**The problem**: Total the lines of the entries below that hold the string "demo", then write only that total.

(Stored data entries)
"""

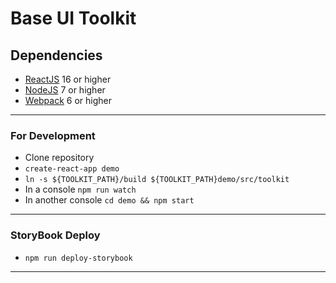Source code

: # Base UI Toolkit

## Dependencies

- [ReactJS](https://reactjs.org/) 16 or higher
- [NodeJS](https://nodejs.org/es/) 7 or higher
- [Webpack](https://webpack.js.org/) 6 or higher

---

### For Development

- Clone repository
- `create-react-app demo`
- `ln -s ${TOOLKIT_PATH}/build ${TOOLKIT_PATH}demo/src/toolkit`
- In a console `npm run watch`
- In another console `cd demo && npm start`

---

### StoryBook Deploy

- `npm run deploy-storybook`

---
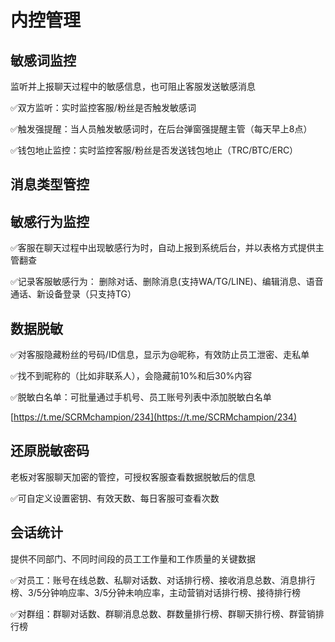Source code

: # 内控管理

## 敏感词监控

监听并上报聊天过程中的敏感信息，也可阻止客服发送敏感消息

✅双方监听：实时监控客服/粉丝是否触发敏感词

✅触发强提醒：当人员触发敏感词时，在后台弹窗强提醒主管（每天早上8点）

✅钱包地止监控：实时监控客服/粉丝是否发送钱包地止（TRC/BTC/ERC）



## 消息类型管控





## 敏感行为监控

✅客服在聊天过程中出现敏感行为时，自动上报到系统后台，并以表格方式提供主管翻查&#x20;

✅记录客服敏感行为： 删除对话、删除消息(支持WA/TG/LINE)、编辑消息、语音通话、新设备登录（只支持TG）



## 数据脱敏

✅对客服隐藏粉丝的号码/ID信息，显示为@昵称，有效防止员工泄密、走私单

✅找不到昵称的（比如非联系人），会隐藏前10%和后30%内容

✅脱敏白名单：可批量通过手机号、员工账号列表中添加脱敏白名单&#x20;

[https://t.me/SCRMchampion/234](https://t.me/SCRMchampion/234)



## 还原脱敏密码

老板对客服聊天加密的管控，可授权客服查看数据脱敏后的信息

✅可自定义设置密钥、有效天数、每日客服可查看次数



## 会话统计

提供不同部门、不同时间段的员工工作量和工作质量的关键数据

✅对员工：账号在线总数、私聊对话数、对话排行榜、接收消息总数、消息排行榜、3/5分钟响应率、3/5分钟未响应率，主动营销对话排行榜、接待排行榜

✅对群组：群聊对话数、群聊消息总数、群数量排行榜、群聊天排行榜、群营销排行榜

"""

**Reply to the task**: 3